Somehow I doubt that Bob Dylan was talking about the start of a new tax year when he wrote the original but the sentiment rings very true.
The tax rules change every year; sometimes several times throughout the year and, while there will always be winners and losers from these changes, those who can adapt to the change can make the most from it.
It was announced some time ago that more inheritance tax (IHT) relief will be available on the main family home. Previously, where your estate was worth £325,000 or less, no IHT was payable on your death. This amount is transferrable between spouses and civil partners, so a married couple could have an estate of £650,000 between them without incurring an IHT charge. From April this year, an additional amount is available in respect of the deceased’s main residence.
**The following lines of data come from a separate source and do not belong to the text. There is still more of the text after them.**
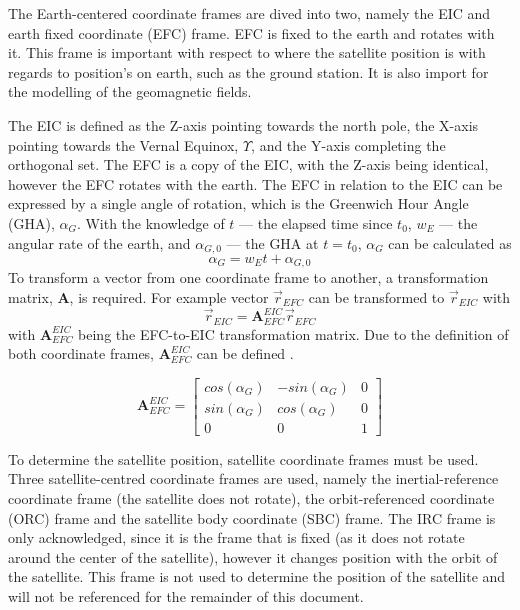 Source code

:The Earth-centered coordinate frames are dived into two, namely the EIC and earth fixed coordinate (EFC) frame. EFC is fixed to the earth and rotates with it. This frame is important with respect to where the satellite position is with regards to position's on earth, such as the ground station. It is also import for the modelling of the geomagnetic fields. 


The EIC is defined as the Z-axis pointing towards the north pole, the X-axis pointing towards the Vernal Equinox, $\Upsilon$, and the Y-axis completing the orthogonal set. The EFC is a copy of the EIC, with the Z-axis being identical, however the EFC rotates with the earth. The EFC in relation to the EIC can be expressed by a single angle of rotation, which is the Greenwich Hour Angle (GHA), $\alpha_G$. With the knowledge of $t$ --- the elapsed time since $t_0$, $w_E$ --- the angular rate of the earth, and $\alpha_{G,0}$ --- the GHA at $t = t_0$, $\alpha_G$ can be calculated as 
\begin{equation}
\alpha_G = w_Et + \alpha_{G,0}
\end{equation}
To transform a vector from one coordinate frame to another, a transformation matrix, $\boldsymbol{A}$, is required. For example vector $\overrightarrow{r}_{EFC}$ can be transformed to $\overrightarrow{r}_{EIC}$ with 
\begin{equation}
\overrightarrow{r}_{EIC} = \boldsymbol{A}^{EIC}_{EFC}\overrightarrow{r}_{EFC}
\end{equation}
with $\boldsymbol{A}^{EIC}_{EFC}$ being the EFC-to-EIC transformation matrix. Due to the definition of both coordinate frames, $\boldsymbol{A}^{EIC}_{EFC}$ can be defined .

\begin{equation}
\boldsymbol{A}^{EIC}_{EFC} = 
\begin{bmatrix}
	cos(\alpha_G) & -sin(\alpha_G) & 0\\
	sin(\alpha_G) & cos(\alpha_G) & 0 \\
	0 & 0 & 1
\end{bmatrix}
\end{equation}

To determine the satellite position, satellite coordinate frames must be used. Three satellite-centred coordinate frames are used, namely the inertial-reference coordinate frame (the satellite does not rotate), the orbit-referenced coordinate (ORC) frame and the satellite body coordinate (SBC) frame. The IRC frame is only acknowledged, since it is the frame that is fixed (as it does not rotate around the center of the satellite), however it changes position with the orbit of the satellite. This frame is not used to determine the position of the satellite and will not be referenced for the remainder of this document.

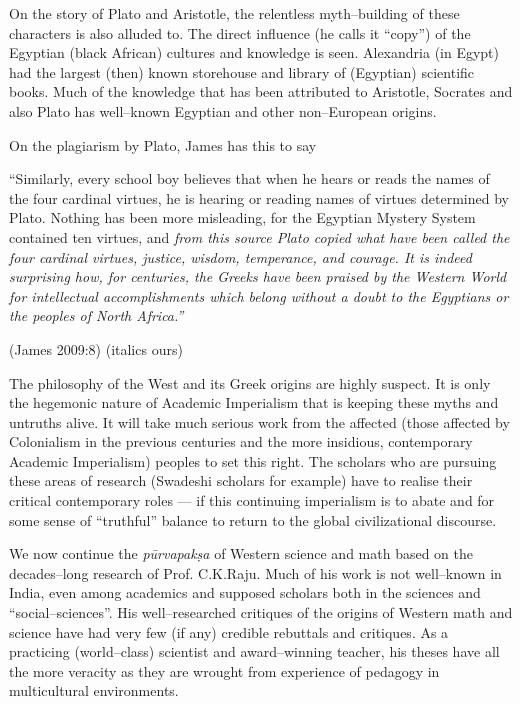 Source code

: On the story of Plato and Aristotle, the relentless myth–building of these characters is also alluded to. The direct influence (he calls it “copy”) of the Egyptian (black African) cultures and knowledge is seen. Alexandria (in Egypt) had the largest (then) known storehouse and library of (Egyptian) scientific books. Much of the knowledge that has been attributed to Aristotle, Socrates and also Plato has well–known Egyptian and other non–European origins.

On the plagiarism by Plato, James has this to say

\begin{myquote}
“Similarly, every school boy believes that when he hears or reads the names of the four cardinal virtues, he is hearing or reading names of virtues determined by Plato. Nothing has been more misleading, for the Egyptian Mystery System contained ten virtues, and \textit{from this source Plato copied what have been called the four cardinal virtues, justice, wisdom, temperance, and courage. It is indeed surprising how, for centuries, the Greeks have been praised by the Western World for intellectual accomplishments which belong without a doubt to the Egyptians or the peoples of North Africa.”}
\end{myquote}

\hfill (James 2009:8) (italics ours)

The philosophy of the West and its Greek origins are highly suspect. It is only the hegemonic nature of Academic Imperialism that is keeping these myths and untruths alive. It will take much serious work from the affected (those affected by Colonialism in the previous centuries and the more insidious, contemporary Academic Imperialism) peoples to set this right. The scholars who are pursuing these areas of research (Swadeshi scholars for example) have to realise their critical contemporary roles — if this continuing imperialism is to abate and for some sense of “truthful” balance to return to the global civilizational discourse.

\vskip 3pt

We now continue the \textit{pūrvapakṣa} of Western science and math based on the decades–long research of Prof. C.K.Raju. Much of his work is not well–known in India, even among academics and supposed scholars both in the sciences and “social–sciences”. His well–researched critiques of the origins of Western math and science have had very few (if any) credible rebuttals and critiques. As a practicing (world–class) scientist and award–winning teacher, his theses have all the more veracity as they are wrought from experience of pedagogy in multicultural environments.

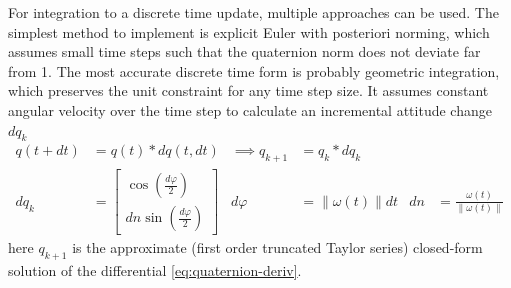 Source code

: For integration to a discrete time update, multiple approaches can be used. 
The simplest method to implement is explicit Euler with posteriori norming, which assumes small time steps such that the quaternion norm does not deviate far from 1.
The most accurate discrete time form is probably geometric integration, which preserves the unit constraint for any time step size. It assumes constant angular velocity over the time step to calculate an incremental attitude change $dq_k$ \cite{sola2017} 
\begin{align}
    q(t + dt) &= q(t) * dq(t,dt) 
    &\implies
    q_{k+1} &= q_k * dq_k \\
    dq_k &= \begin{bmatrix} \cos(\frac{d\varphi}{2}) \\ dn \sin(\frac{d\varphi}{2})
    \end{bmatrix}
    & d\varphi &= \lVert \omega(t) \rVert dt 
    & dn &= \frac{\omega(t)}{\lVert \omega(t) \rVert}
    \label{eq:quaternion-increment}
\end{align}
here $q_{k+1}$ is the approximate (first order truncated Taylor series) closed-form solution of the differential \autoref{eq:quaternion-deriv}.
This starts at £100,000 per person, rising to £175,000 by April 2020 and is again transferable between partners.
Landlords have experienced a number of changes recently, including the abolition of the 10% ‘wear and tear’ allowance which simplified expenses. From April this year they will also begin to have their tax relief on loan interest restricted.
From April next year many taxpayers will be required to report on their businesses on a quarterly basis rather than all at the year end. This applies to landlords as well as traders and increases the administration requirement of being in business. This is part of an overall strategy to digitise our country’s tax administration – you may already have logged into your personal tax account which may give a flavour of the way this is moving forward.